[Recorded information Boundary: Start]
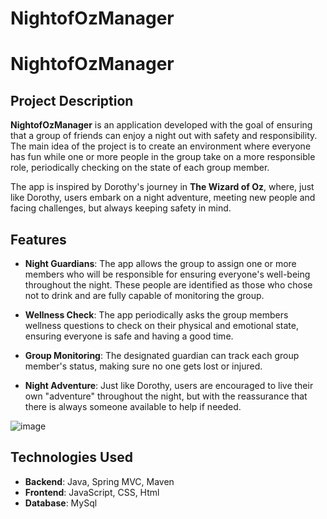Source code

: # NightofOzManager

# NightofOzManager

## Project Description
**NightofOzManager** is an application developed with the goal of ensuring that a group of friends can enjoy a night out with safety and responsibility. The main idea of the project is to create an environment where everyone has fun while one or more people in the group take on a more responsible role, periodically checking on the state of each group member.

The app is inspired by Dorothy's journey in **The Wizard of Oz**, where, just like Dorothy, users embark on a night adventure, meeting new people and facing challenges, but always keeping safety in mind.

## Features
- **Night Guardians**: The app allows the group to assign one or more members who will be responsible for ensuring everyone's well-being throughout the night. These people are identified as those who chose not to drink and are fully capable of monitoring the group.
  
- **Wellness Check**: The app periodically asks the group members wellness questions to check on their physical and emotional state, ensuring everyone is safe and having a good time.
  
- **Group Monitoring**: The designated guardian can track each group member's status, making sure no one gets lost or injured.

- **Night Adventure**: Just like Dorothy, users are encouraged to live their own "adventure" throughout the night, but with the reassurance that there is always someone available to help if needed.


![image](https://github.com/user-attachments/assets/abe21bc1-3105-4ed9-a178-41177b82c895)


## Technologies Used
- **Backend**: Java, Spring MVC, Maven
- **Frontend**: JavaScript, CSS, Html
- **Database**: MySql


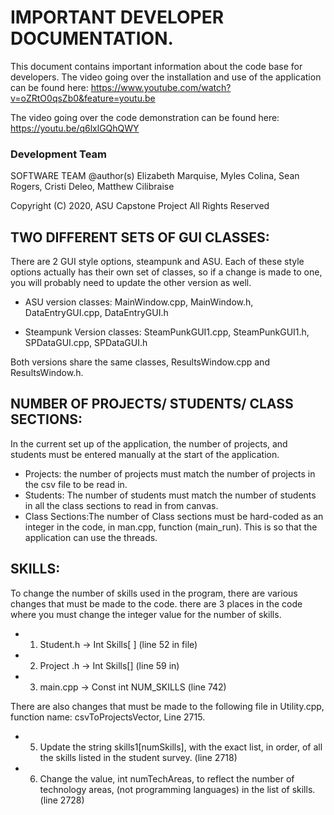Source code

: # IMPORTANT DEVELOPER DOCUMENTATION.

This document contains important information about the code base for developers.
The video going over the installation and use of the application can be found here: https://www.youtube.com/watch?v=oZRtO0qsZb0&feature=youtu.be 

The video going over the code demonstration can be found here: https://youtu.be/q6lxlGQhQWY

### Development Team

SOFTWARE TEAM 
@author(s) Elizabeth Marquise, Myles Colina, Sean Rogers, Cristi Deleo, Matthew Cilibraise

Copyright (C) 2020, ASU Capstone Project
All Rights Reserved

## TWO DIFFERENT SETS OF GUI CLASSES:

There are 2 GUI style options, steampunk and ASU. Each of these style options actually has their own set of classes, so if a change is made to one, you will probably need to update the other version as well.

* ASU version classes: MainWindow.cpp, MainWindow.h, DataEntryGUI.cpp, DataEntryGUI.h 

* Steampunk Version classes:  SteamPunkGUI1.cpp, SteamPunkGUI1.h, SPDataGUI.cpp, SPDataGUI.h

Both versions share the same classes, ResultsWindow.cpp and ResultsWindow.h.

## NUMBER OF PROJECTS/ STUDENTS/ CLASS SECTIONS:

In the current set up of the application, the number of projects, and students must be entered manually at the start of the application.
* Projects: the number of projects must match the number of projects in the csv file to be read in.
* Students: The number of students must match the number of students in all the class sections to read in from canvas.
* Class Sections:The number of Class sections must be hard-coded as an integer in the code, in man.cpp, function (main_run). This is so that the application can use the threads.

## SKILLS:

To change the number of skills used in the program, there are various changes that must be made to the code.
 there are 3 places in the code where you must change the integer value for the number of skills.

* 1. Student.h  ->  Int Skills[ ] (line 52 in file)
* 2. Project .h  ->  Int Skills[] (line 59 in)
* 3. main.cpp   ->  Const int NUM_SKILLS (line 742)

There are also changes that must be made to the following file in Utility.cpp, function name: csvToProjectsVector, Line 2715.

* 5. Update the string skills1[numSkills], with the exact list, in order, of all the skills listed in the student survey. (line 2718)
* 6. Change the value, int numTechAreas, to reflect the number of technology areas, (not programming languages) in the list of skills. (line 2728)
[Recorded information Boundary: End]
[Recorded information Boundary: Start]
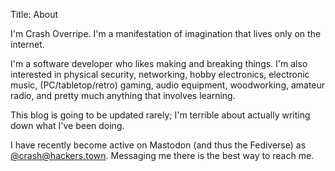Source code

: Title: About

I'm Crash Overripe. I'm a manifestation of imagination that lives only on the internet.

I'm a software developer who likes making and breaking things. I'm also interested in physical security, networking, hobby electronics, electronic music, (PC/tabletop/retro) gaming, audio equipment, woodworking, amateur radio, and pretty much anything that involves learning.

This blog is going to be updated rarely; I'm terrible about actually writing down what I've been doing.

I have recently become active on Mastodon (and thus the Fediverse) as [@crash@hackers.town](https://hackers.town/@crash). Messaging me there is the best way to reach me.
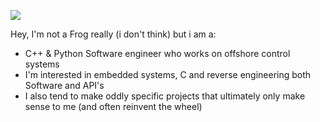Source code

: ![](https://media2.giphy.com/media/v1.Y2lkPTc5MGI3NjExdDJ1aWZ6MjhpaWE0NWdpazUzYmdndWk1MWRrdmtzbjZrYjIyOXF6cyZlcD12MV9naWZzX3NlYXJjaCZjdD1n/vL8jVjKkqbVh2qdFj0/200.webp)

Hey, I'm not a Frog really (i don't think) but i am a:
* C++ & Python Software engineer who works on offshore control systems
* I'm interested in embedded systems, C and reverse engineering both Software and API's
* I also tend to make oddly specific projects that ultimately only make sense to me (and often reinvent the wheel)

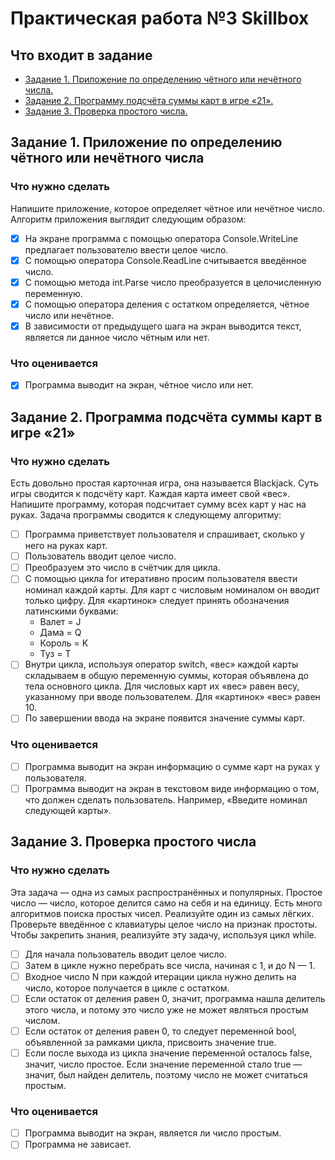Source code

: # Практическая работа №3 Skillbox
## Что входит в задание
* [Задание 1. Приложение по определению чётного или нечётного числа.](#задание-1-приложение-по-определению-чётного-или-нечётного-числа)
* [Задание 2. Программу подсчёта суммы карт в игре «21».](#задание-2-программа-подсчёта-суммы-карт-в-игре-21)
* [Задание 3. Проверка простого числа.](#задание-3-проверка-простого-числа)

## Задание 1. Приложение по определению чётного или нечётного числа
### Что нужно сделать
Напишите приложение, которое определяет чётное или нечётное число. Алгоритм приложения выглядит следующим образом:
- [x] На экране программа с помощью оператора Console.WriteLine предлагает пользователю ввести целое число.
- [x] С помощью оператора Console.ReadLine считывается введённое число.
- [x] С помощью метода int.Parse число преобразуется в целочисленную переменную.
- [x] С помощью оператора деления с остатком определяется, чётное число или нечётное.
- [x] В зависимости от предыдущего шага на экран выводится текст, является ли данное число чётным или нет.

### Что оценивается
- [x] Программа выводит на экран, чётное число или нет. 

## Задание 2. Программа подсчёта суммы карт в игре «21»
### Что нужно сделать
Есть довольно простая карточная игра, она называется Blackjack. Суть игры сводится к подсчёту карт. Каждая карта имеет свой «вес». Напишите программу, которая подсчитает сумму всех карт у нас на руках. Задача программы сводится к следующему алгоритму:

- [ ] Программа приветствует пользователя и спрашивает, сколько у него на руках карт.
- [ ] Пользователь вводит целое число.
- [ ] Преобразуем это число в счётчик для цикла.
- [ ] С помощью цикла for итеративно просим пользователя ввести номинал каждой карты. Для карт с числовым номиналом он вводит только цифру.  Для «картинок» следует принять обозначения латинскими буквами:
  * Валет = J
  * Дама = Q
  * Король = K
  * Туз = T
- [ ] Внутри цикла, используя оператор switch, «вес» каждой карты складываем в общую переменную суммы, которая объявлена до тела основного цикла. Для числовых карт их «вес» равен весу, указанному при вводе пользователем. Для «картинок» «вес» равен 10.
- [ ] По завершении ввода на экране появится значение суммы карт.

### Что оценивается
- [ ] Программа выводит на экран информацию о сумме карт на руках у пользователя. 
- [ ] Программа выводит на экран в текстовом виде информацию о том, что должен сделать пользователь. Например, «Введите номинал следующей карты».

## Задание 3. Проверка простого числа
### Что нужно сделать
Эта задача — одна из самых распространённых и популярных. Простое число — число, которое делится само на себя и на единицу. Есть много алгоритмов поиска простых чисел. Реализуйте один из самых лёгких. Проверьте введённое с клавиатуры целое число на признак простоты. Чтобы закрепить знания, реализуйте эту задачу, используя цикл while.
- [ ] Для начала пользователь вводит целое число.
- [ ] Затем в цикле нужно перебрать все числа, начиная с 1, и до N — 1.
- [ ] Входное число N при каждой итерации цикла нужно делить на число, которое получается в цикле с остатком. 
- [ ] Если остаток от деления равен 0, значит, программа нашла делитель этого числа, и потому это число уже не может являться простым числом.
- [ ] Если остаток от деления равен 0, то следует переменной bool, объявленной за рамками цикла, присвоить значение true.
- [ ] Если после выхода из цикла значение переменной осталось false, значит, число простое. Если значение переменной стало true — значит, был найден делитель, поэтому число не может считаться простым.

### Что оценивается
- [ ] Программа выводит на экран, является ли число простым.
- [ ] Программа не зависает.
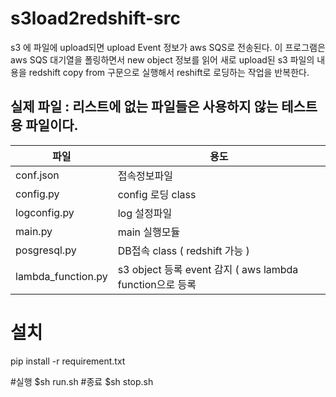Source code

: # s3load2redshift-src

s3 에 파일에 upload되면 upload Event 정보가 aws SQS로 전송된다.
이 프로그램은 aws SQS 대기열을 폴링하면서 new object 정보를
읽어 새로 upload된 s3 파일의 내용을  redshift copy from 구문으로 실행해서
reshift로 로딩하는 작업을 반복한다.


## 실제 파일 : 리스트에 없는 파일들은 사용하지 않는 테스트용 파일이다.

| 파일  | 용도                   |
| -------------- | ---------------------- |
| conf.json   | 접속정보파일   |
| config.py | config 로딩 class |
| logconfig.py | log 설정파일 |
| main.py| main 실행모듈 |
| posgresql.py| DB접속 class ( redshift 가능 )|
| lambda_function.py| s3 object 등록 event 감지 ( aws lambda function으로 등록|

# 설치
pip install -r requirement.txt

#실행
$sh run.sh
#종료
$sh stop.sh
[Recorded information Boundary: End]
• _Activity_:
From the line containing "This blog is" through the line containing "- [x] С помощью оператора деления", copy every line above exactly, without pictures.

• _Result for this task_:
This blog is going to be updated rarely; I'm terrible about actually writing down what I've been doing.

I have recently become active on Mastodon (and thus the Fediverse) as [@crash@hackers.town](https://hackers.town/@crash). Messaging me there is the best way to reach me.
Source code

: ![](https://media2.giphy.com/media/v1.Y2lkPTc5MGI3NjExdDJ1aWZ6MjhpaWE0NWdpazUzYmdndWk1MWRrdmtzbjZrYjIyOXF6cyZlcD12MV9naWZzX3NlYXJjaCZjdD1n/vL8jVjKkqbVh2qdFj0/200.webp)

Hey, I'm not a Frog really (i don't think) but i am a:
* C++ & Python Software engineer who works on offshore control systems
* I'm interested in embedded systems, C and reverse engineering both Software and API's
* I also tend to make oddly specific projects that ultimately only make sense to me (and often reinvent the wheel)

Source code

: # Практическая работа №3 Skillbox
## Что входит в задание
* [Задание 1. Приложение по определению чётного или нечётного числа.](#задание-1-приложение-по-определению-чётного-или-нечётного-числа)
* [Задание 2. Программу подсчёта суммы карт в игре «21».](#задание-2-программа-подсчёта-суммы-карт-в-игре-21)
* [Задание 3. Проверка простого числа.](#задание-3-проверка-простого-числа)

## Задание 1. Приложение по определению чётного или нечётного числа
### Что нужно сделать
Напишите приложение, которое определяет чётное или нечётное число. Алгоритм приложения выглядит следующим образом:
- [x] На экране программа с помощью оператора Console.WriteLine предлагает пользователю ввести целое число.
- [x] С помощью оператора Console.ReadLine считывается введённое число.
- [x] С помощью метода int.Parse число преобразуется в целочисленную переменную.
- [x] С помощью оператора деления с остатком определяется, чётное число или нечётное.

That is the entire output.